Our favourite course has to be the Nadodi Globe – a stunning feast for all the senses masterfully put together by Chef de Cuisine Sricharan Venkatesh (formerly of Bangkok’s award-winning Gaggan). This sees a bright and tangy chicken kola urundai curry topped over a bed of Sri Lankan Maa-Wee rice. 

Sri Lanka

Photo by Aliyaa

Besides sambols, hoppers, and chutneys, Sri Lanka is also famous for their seafood. Specifically, their crab curries. Get authentic tastes of the Indian subcontinent with a visit to the newly-opened The Lankan Crabs, or the long-standing go-to for Lankan food Aliyaa Island Restaurant & Bar. Your favourite will boil down to whether you like the sweetness, moisture, and delicate texture of The Lankan Crabs’ flower crabs, or the distinct tastiness of Aliyaa’s mud crabs that are perfectly complemented by the traditional Jaffna-style spicy sauces.


Photo by La Moon

Tucked away in one of KL’s fringe neighbourhoods is one of the city’s best Thai restaurants for traditional and quality eats. La Moon Thai Restaurant’s menu boasts all-time favourites like their tom yum (there are three levels of spiciness and you may opt for creamy or clear), a confit duck leg bathed in a beautiful homemade tamarind sauce, and a perfectly-flavoured classic green curry with either cockles or chicken. 

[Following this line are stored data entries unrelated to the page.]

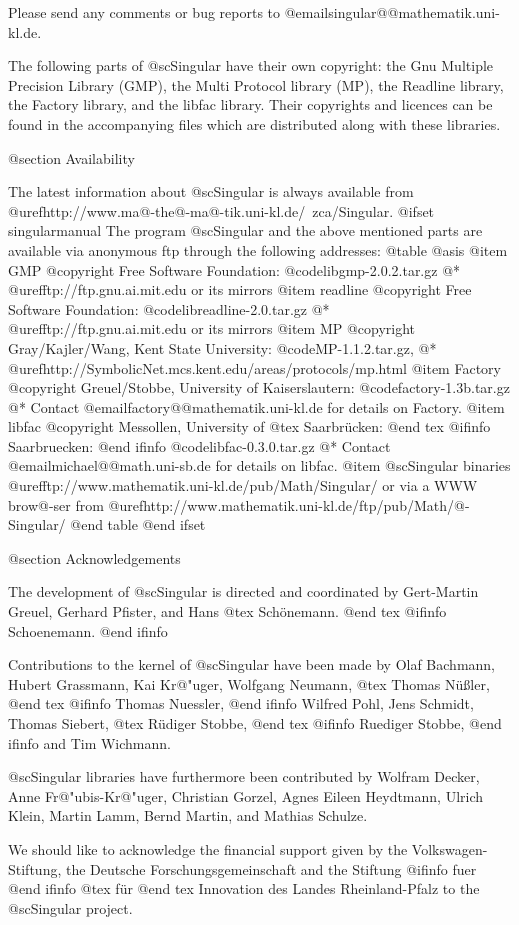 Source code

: Please send any comments or bug reports to
@email{singular@@mathematik.uni-kl.de}.

The following parts of @sc{Singular} have their own copyright: the Gnu Multiple
Precision Library (GMP), the Multi Protocol library (MP), the Readline library,
the Factory library, and the libfac library.
Their copyrights and licences can be found in the accompanying files
which are distributed along with these libraries.

@section Availability

The latest information about @sc{Singular} is always available from
@uref{http://www.ma@-the@-ma@-tik.uni-kl.de/~zca/Singular}.
@ifset singularmanual
The program @sc{Singular} and the above mentioned parts are available via
anonymous ftp through the following addresses:
@table @asis
@item GMP
@copyright{} Free Software Foundation:
@code{libgmp-2.0.2.tar.gz}
@* @uref{ftp://ftp.gnu.ai.mit.edu} or its mirrors
@item readline
@copyright{} Free Software Foundation:
@code{libreadline-2.0.tar.gz}
@* @uref{ftp://ftp.gnu.ai.mit.edu} or its mirrors
@item MP
@copyright{} Gray/Kajler/Wang, Kent State University:
@code{MP-1.1.2.tar.gz},
@* @uref{http://SymbolicNet.mcs.kent.edu/areas/protocols/mp.html}
@item Factory
@copyright{} Greuel/Stobbe, University of Kaiserslautern:
@code{factory-1.3b.tar.gz}
@* Contact @email{factory@@mathematik.uni-kl.de} for details on Factory.
@item libfac
@copyright{}  Messollen, University of
@tex
Saarbr\"ucken:
@end tex
@ifinfo
Saarbruecken:
@end ifinfo
@code{libfac-0.3.0.tar.gz}
@* Contact @email{michael@@math.uni-sb.de} for details on libfac.
@item @sc{Singular} binaries
@uref{ftp://www.mathematik.uni-kl.de/pub/Math/Singular/} or via a
WWW brow@-ser from
@uref{http://www.mathematik.uni-kl.de/ftp/pub/Math/@-Singular/}
@end table
@end ifset

@section Acknowledgements

The development of @sc{Singular} is directed and coordinated by
Gert-Martin Greuel, Gerhard Pfister, and Hans
@tex
Sch\"onemann.
@end tex
@ifinfo
Schoenemann.
@end ifinfo

Contributions to the kernel of @sc{Singular} have been made by
Olaf Bachmann,
Hubert Grassmann,
Kai Kr@"uger,
Wolfgang Neumann,
@tex
Thomas N\"u{\ss}ler,
@end tex
@ifinfo
Thomas Nuessler,
@end ifinfo
Wilfred Pohl,
Jens Schmidt,
Thomas Siebert,
@tex
R\"udiger Stobbe,
@end tex
@ifinfo
Ruediger Stobbe,
@end ifinfo
and
Tim Wichmann.

@sc{Singular} libraries have furthermore been contributed by
Wolfram Decker,
Anne Fr@"ubis-Kr@"uger,
Christian Gorzel,
Agnes Eileen Heydtmann,
Ulrich Klein,
Martin Lamm,
Bernd Martin,
and
Mathias Schulze.

We should like to acknowledge the financial support given by
the Volkswagen-Stiftung,
the Deutsche Forschungsgemeinschaft
and the Stiftung
@ifinfo
fuer
@end ifinfo
@tex
f\"ur
@end tex
Innovation des Landes Rheinland-Pfalz
to the
@sc{Singular} project.


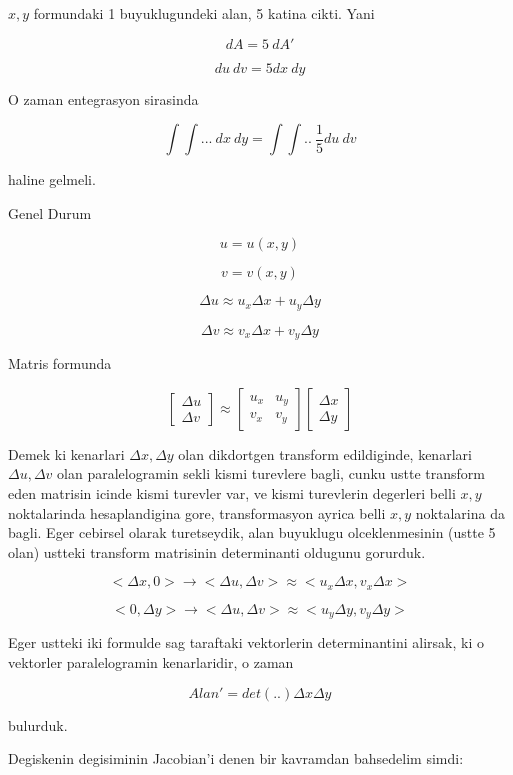 \documentclass[12pt,fleqn]{article}\usepackage{../common}
\begin{document}
$x,y$ formundaki 1 buyuklugundeki alan, 5 katina cikti. Yani 

\[ dA = 5 \ dA' \]

\[ du \ dv = 5 dx \ dy \]

O zaman entegrasyon sirasinda 

\[ \int \int ... \ dx \ dy = \int \int .. \ \frac{1}{5} du \ dv \]

haline gelmeli. 

Genel Durum 

\[ u = u(x,y) \]

\[ v = v(x,y)  \]

\[ \Delta u \approx u_x \Delta x + u_y \Delta y  \]

\[ \Delta v \approx v_x \Delta x + v_y \Delta y  \]

Matris formunda 

\[ 
\left[\begin{array}{r}
\Delta u \\
\Delta v 
\end{array}\right] \approx 
\left[\begin{array}{rr}
u_x & u_y \\
v_x & v_y
\end{array}\right] 
\left[\begin{array}{r}
\Delta x \\
\Delta y 
\end{array}\right] 
 \]

Demek ki kenarlari $\Delta x,\Delta y$ olan dikdortgen transform
edildiginde, kenarlari $\Delta u,\Delta v$ olan paralelogramin sekli kismi
turevlere bagli, cunku ustte transform eden matrisin icinde kismi turevler
var, ve kismi turevlerin degerleri belli $x,y$ noktalarinda hesaplandigina
gore, transformasyon ayrica belli $x,y$ noktalarina da bagli. Eger cebirsel
olarak turetseydik, alan buyuklugu olceklenmesinin (ustte 5 olan) ustteki
transform matrisinin determinanti oldugunu gorurduk. 

\[<\Delta x,0> \to <\Delta u, \Delta v> \approx <u_x \Delta x, v_x\Delta x> \]

\[ <0, \Delta y> \to <\Delta u,\Delta v> \approx <u_y\Delta y,v_y \Delta y> \]

Eger ustteki iki formulde sag taraftaki vektorlerin determinantini alirsak,
ki o vektorler paralelogramin kenarlaridir, o zaman 

\[ Alan' =  det(..)\Delta x \Delta y  \]

bulurduk. 

Degiskenin degisiminin Jacobian'i denen bir kavramdan bahsedelim simdi: 
\end{document}
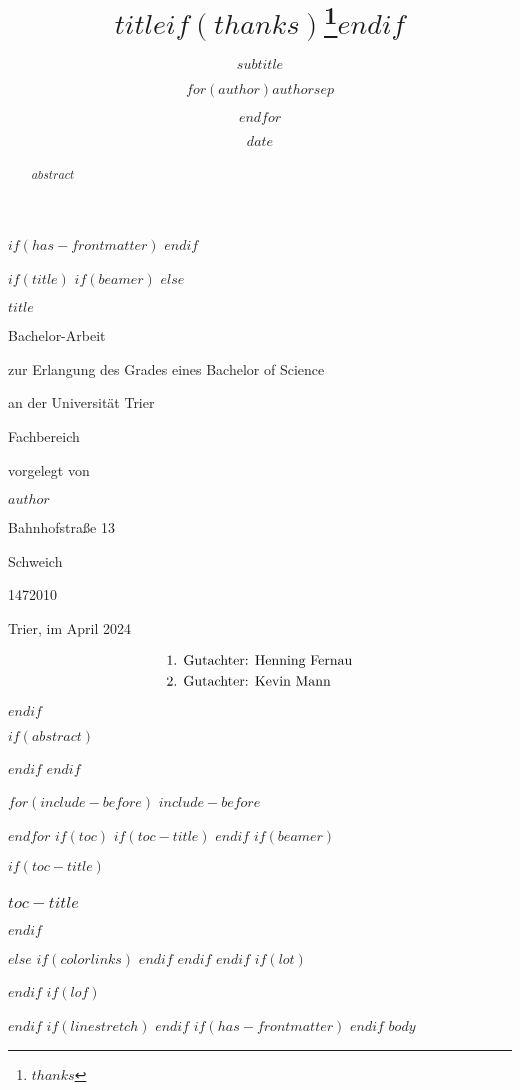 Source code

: \documentclass[
  $if(fontsize)$
  $fontsize$,
  $endif$
  $if(lang)$
  $babel-lang$,
  $endif$
  $if(papersize)$
  $papersize$paper,
  $endif$
  $if(beamer)$
  ignorenonframetext,
  $if(handout)$
  handout,
  $endif$
  $if(aspectratio)$
  aspectratio=$aspectratio$,
  $endif$
  $endif$
  $for(classoption)$
  $classoption$$sep$,
  $endfor$
]{$documentclass$}
\title{$title$$if(thanks)$\thanks{$thanks$}$endif$}
\subtitle{$subtitle$}
\author{$for(author)$$author$$sep$ \and $endfor$}
\date{$date$}
\institute{$for(institute)$$institute$$sep$ \and $endfor$}
\begin{document}
$if(has-frontmatter)$
\frontmatter
$endif$

$if(title)$
$if(beamer)$
\frame{\titlepage}
$else$
\begin{titlepage}
  \begin{center}
    \vspace*{1cm}

    \Huge
    \textbf{$title$}

    \vspace{2cm}
    \Large

    Bachelor-Arbeit

    zur Erlangung des Grades eines Bachelor of Science

    \vspace{1cm}

    an der Universität Trier 
    
    Fachbereich

    \vspace{2cm}
    vorgelegt von

    \textbf{$author$}

    Bahnhofstraße 13

    Schweich

    1472010
    \vfill

    Trier, im April 2024
    \vspace{1cm}


    \begin{align*}
      &\textnormal{1. Gutachter: Henning Fernau}\\
      &\textnormal{2. Gutachter: Kevin Mann}
    \end{align*}
    
    
  \end{center}
\end{titlepage}
$endif$


\clearpage


$if(abstract)$
\begin{abstract}
  $abstract$
\end{abstract}
$endif$
$endif$

$for(include-before)$
$include-before$

$endfor$
$if(toc)$
$if(toc-title)$
\renewcommand*\contentsname{$toc-title$}
$endif$
$if(beamer)$
\begin{frame}[allowframebreaks]
  $if(toc-title)$
  \frametitle{$toc-title$}
  $endif$
  \tableofcontents[hideallsubsections]
\end{frame}
$else$
{
    $if(colorlinks)$
    \hypersetup{linkcolor=$if(toccolor)$$toccolor$$else$$endif$}
    $endif$
    \setcounter{tocdepth}{$toc-depth$}
    \tableofcontents
  }
$endif$
$endif$
$if(lot)$
\listoftables
$endif$
$if(lof)$
\listoffigures
$endif$
$if(linestretch)$
$endif$
$if(has-frontmatter)$
\mainmatter
$endif$
$body$
\end{document}
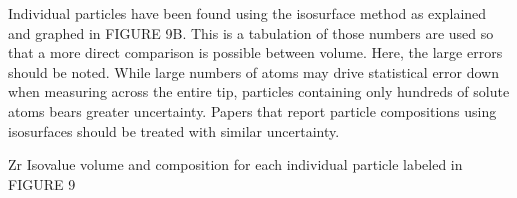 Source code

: 


Individual particles have been found using the isosurface method as explained and graphed in FIGURE 9B. This is a tabulation of those numbers are used so that a more direct comparison is possible between volume. Here, the large errors should be noted. While large numbers of atoms may drive statistical error down when measuring across the entire tip, particles containing only hundreds of solute atoms bears greater uncertainty. Papers that report particle compositions using isosurfaces should be treated with similar uncertainty.

\begin{table}[]
	\caption{Zr Isovalue volume and composition for each individual particle labeled in FIGURE 9}
	
	\label{tab:Isoapp1}
\end{table}


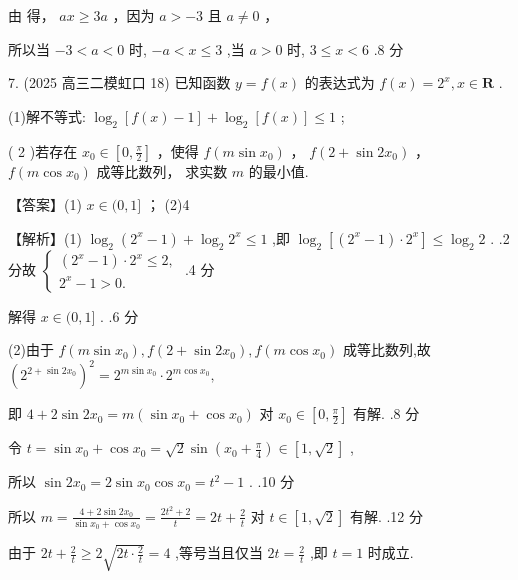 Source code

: \documentclass[10pt]{article}
\newcommand*\circled[1]{\tikz[baseline=(char.base)]{\node[shape=circle,draw,inner sep=1.5pt] (char) {\small #1};}}
\begin{document}
由 \circled{1} 得， \({ax} \geq  {3a}\) ，因为 \(a >  - 3\) 且 \(a \neq  0\) ，

所以当 \(- 3 < a < 0\) 时, \(- a < x \leq  3\) ,当 \(a > 0\) 时, \(3 \leq  x < 6\) .8 分

7. (2025 高三二模虹口 18) 已知函数 \(y = f\left( x\right)\) 的表达式为 \(f\left( x\right)  = {2}^{x},x \in  \mathbf{R}\) .

(1)解不等式: \({\log }_{2}\left\lbrack  {f\left( x\right)  - 1}\right\rbrack   + {\log }_{2}\left\lbrack  {f\left( x\right) }\right\rbrack   \leq  1\) ;

( 2 )若存在 \({x}_{0} \in  \left\lbrack  {0,\frac{\pi }{2}}\right\rbrack\) ，使得 \(f\left( {m\sin {x}_{0}}\right)\) ， \(f\left( {2 + \sin {2{x}_{0}}}\right)\) ， \(f\left( {m\cos {x}_{0}}\right)\) 成等比数列， 求实数 \(m\) 的最小值.

【答案】(1) \(x \in  (0,1\rbrack\) ； (2)4

【解析】(1) \({\log }_{2}\left( {{2}^{x} - 1}\right)  + {\log }_{2}{2}^{x} \leq  1\) ,即 \({\log }_{2}\left\lbrack  {\left( {{2}^{x} - 1}\right)  \cdot  {2}^{x}}\right\rbrack   \leq  {\log }_{2}2\) . .2 分故 \(\left\{  \begin{array}{l} \left( {{2}^{x} - 1}\right)  \cdot  {2}^{x} \leq  2, \\  {2}^{x} - 1 > 0. \end{array}\right.\) .4 分

解得 \(x \in  (0,1\rbrack\) . .6 分

(2)由于 \(f\left( {m\sin {x}_{0}}\right) ,f\left( {2 + \sin 2{x}_{0}}\right) ,f\left( {m\cos {x}_{0}}\right)\) 成等比数列,故 \({\left( {2}^{2 + \sin 2{x}_{0}}\right) }^{2} = {2}^{m\sin {x}_{0}} \cdot  {2}^{m\cos {x}_{0}},\)

即 \(4 + 2\sin 2{x}_{0} = m\left( {\sin {x}_{0} + \cos {x}_{0}}\right)\) 对 \({x}_{0} \in  \left\lbrack  {0,\frac{\pi }{2}}\right\rbrack\) 有解. .8 分

令 \(t = \sin {x}_{0} + \cos {x}_{0} = \sqrt{2}\sin \left( {{x}_{0} + \frac{\pi }{4}}\right)  \in  \left\lbrack  {1,\sqrt{2}}\right\rbrack\) ,

所以 \(\sin 2{x}_{0} = 2\sin {x}_{0}\cos {x}_{0} = {t}^{2} - 1\) . .10 分

所以 \(m = \frac{4 + 2\sin 2{x}_{0}}{\sin {x}_{0} + \cos {x}_{0}} = \frac{2{t}^{2} + 2}{t} = {2t} + \frac{2}{t}\) 对 \(t \in  \left\lbrack  {1,\sqrt{2}}\right\rbrack\) 有解. .12 分

由于 \({2t} + \frac{2}{t} \geq  2\sqrt{{2t} \cdot  \frac{2}{t}} = 4\) ,等号当且仅当 \({2t} = \frac{2}{t}\) ,即 \(t = 1\) 时成立.
\end{document}
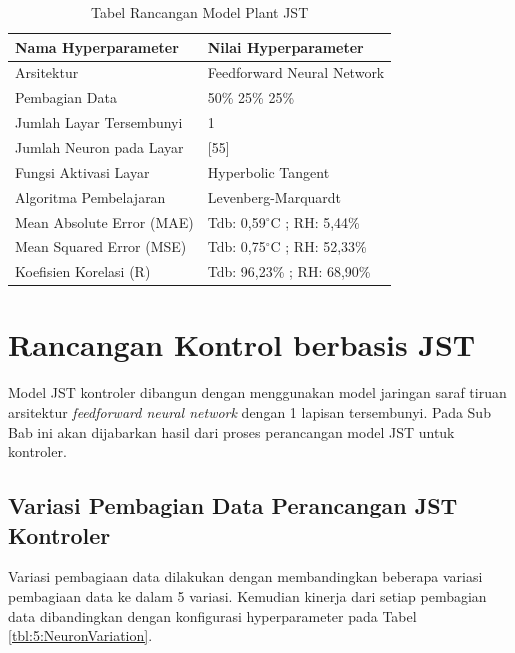 \begin{table}[!h]
	\caption{Tabel Rancangan Model Plant JST\cite{skripsiTanto}}
	\label{tbl:5:NNPlantTanto}
	\centering
	\begin{tabular}{|p{5cm}|p{5.2cm}|}
		\hline
		\textbf{Nama Hyperparameter} & \textbf{Nilai Hyperparameter} \\ \hline
		Arsitektur & Feedforward Neural Network \\ \hline
		Pembagian Data & 50\% 25\% 25\% \\ \hline 
		Jumlah Layar Tersembunyi & 1 \\ \hline
		Jumlah Neuron pada Layar & [55] \\ \hline
		Fungsi Aktivasi Layar & Hyperbolic Tangent \\ \hline
		Algoritma Pembelajaran & Levenberg-Marquardt \\ \hline
		Mean Absolute Error (MAE) & Tdb: 0,59$^\circ$C ; RH: 5,44\% \\ \hline
		Mean Squared Error (MSE) & Tdb: 0,75$^\circ$C ; RH: 52,33\% \\ \hline
		Koefisien Korelasi (R) & Tdb: 96,23\% ; RH: 68,90\% \\ \hline
	\end{tabular}
\end{table}

\section{Rancangan Kontrol berbasis JST}

Model JST kontroler dibangun dengan menggunakan model jaringan saraf tiruan arsitektur \textit{feedforward neural network} dengan 1 lapisan tersembunyi. Pada Sub Bab ini akan dijabarkan hasil dari proses perancangan model JST untuk kontroler.

\subsection{Variasi Pembagian Data Perancangan JST Kontroler}

Variasi pembagiaan data dilakukan dengan membandingkan beberapa variasi pembagiaan data ke dalam 5 variasi. Kemudian kinerja dari setiap pembagian data dibandingkan dengan konfigurasi hyperparameter pada Tabel \ref{tbl:5:NeuronVariation}.\\

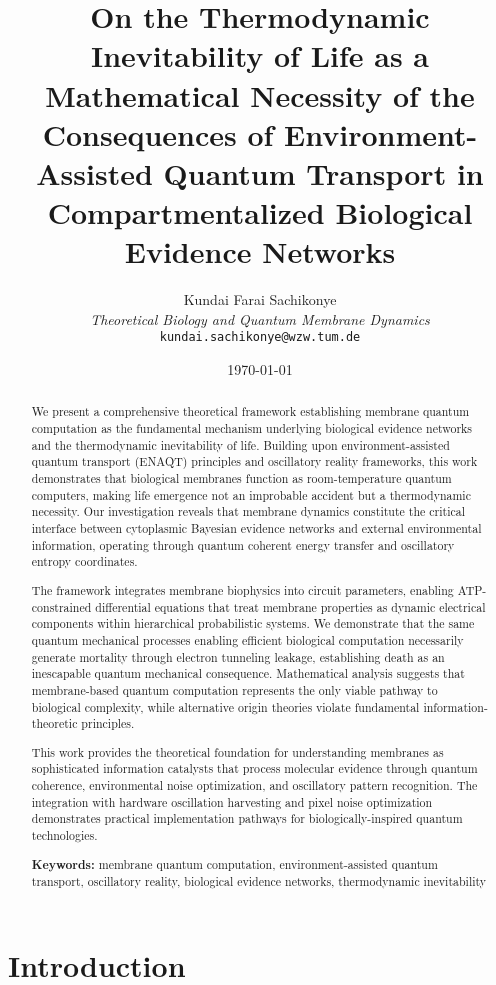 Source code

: \documentclass[12pt,a4paper]{article}
\title{\textbf{On the Thermodynamic Inevitability of Life as a Mathematical Necessity of the Consequences of Environment-Assisted Quantum Transport in Compartmentalized Biological Evidence Networks}}
\author{
Kundai Farai Sachikonye\\
\textit{Theoretical Biology and Quantum Membrane Dynamics}\\
\texttt{kundai.sachikonye@wzw.tum.de}
}
\date{\today}
\begin{document}
\maketitle

\begin{abstract}
We present a comprehensive theoretical framework establishing membrane quantum computation as the fundamental mechanism underlying biological evidence networks and the thermodynamic inevitability of life. Building upon environment-assisted quantum transport (ENAQT) principles and oscillatory reality frameworks, this work demonstrates that biological membranes function as room-temperature quantum computers, making life emergence not an improbable accident but a thermodynamic necessity. Our investigation reveals that membrane dynamics constitute the critical interface between cytoplasmic Bayesian evidence networks and external environmental information, operating through quantum coherent energy transfer and oscillatory entropy coordinates.

The framework integrates membrane biophysics into circuit parameters, enabling ATP-constrained differential equations that treat membrane properties as dynamic electrical components within hierarchical probabilistic systems. We demonstrate that the same quantum mechanical processes enabling efficient biological computation necessarily generate mortality through electron tunneling leakage, establishing death as an inescapable quantum mechanical consequence. Mathematical analysis suggests that membrane-based quantum computation represents the only viable pathway to biological complexity, while alternative origin theories violate fundamental information-theoretic principles.

This work provides the theoretical foundation for understanding membranes as sophisticated information catalysts that process molecular evidence through quantum coherence, environmental noise optimization, and oscillatory pattern recognition. The integration with hardware oscillation harvesting and pixel noise optimization demonstrates practical implementation pathways for biologically-inspired quantum technologies.

\textbf{Keywords:} membrane quantum computation, environment-assisted quantum transport, oscillatory reality, biological evidence networks, thermodynamic inevitability
\end{abstract}

\section{Introduction}
\end{document}
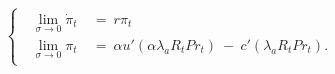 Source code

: \begin{equation}
\begin{cases}
        \begin{split}
        \ \lim_{\sigma \to 0} \dot{\pi}_{t} \
        & = \ r\pi_{t} \\
        \ \lim_{\sigma \to 0} \pi_{t} \
        & = \ \alpha u'(\alpha \lambda_{a} R_{t} Pr_{t}) \ - \ c'(\lambda_{a} R_{t} Pr_{t}).
        \end{split}
    \end{cases}
\label{Equation:Social-Planners-Problem_Reverting-to-the-Hotelling-Model}
\end{equation} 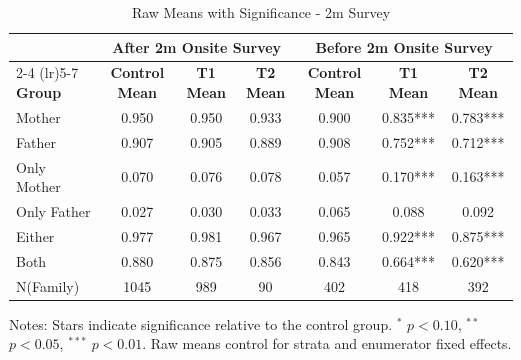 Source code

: \begin{table}[htbp]
\centering
\begin{threeparttable}
\caption{Raw Means with Significance  - 2m Survey}
\begin{tabular}{lcccccc}
\toprule
& \multicolumn{3}{c}{After 2m Onsite Survey} & \multicolumn{3}{c}{Before 2m Onsite Survey} \\
\cmidrule(lr){2-4} \cmidrule(lr){5-7}
\textbf{Group} & \textbf{Control Mean} & \textbf{T1 Mean} & \textbf{T2 Mean} & \textbf{Control Mean} & \textbf{T1 Mean} & \textbf{T2 Mean} \\
\midrule
Mother &  0.950 &  0.950 &  0.933  & 0.900 &  0.835*** &  0.783***   \\
Father &  0.907 &  0.905 &  0.889 &   0.908 &  0.752*** &  0.712*** \\
Only Mother &  0.070 &  0.076 &  0.078  &  0.057 &  0.170*** &  0.163***   \\
Only Father &  0.027 &  0.030 &  0.033 & 0.065 &  0.088 &  0.092 \\
Either &  0.977 &  0.981 &  0.967 &  0.965 &  0.922*** &  0.875*** \\
Both &  0.880 &  0.875 &  0.856 & 0.843 &  0.664*** &  0.620*** \\
N(Family) & 1045 & 989 & 90 & 402 & 418 & 392  \\
\bottomrule
\end{tabular}
\begin{tablenotes}
\small
Notes: Stars indicate significance relative to the control group. 
$^{*}$ $p<0.10$, $^{**}$ $p<0.05$, $^{***}$ $p<0.01$.
Raw means control for strata and enumerator fixed effects.
\end{tablenotes}
\end{threeparttable}
\end{table}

For something closer to the heart of the city, Erawan in DC Mall dishes out fine Thai cuisine (and they deliver!). Choose from indulgent offerings like codfish in coconut sauce, tropical fruit curry, and fishcakes made with Spanish mackerel patties. The devil is in the details when it comes to food in Erawan, as even a dish as simple as fried chicken is first marinated for 48 hours in a special marinade before being fried up and served with a side of homemade Thai chili jam.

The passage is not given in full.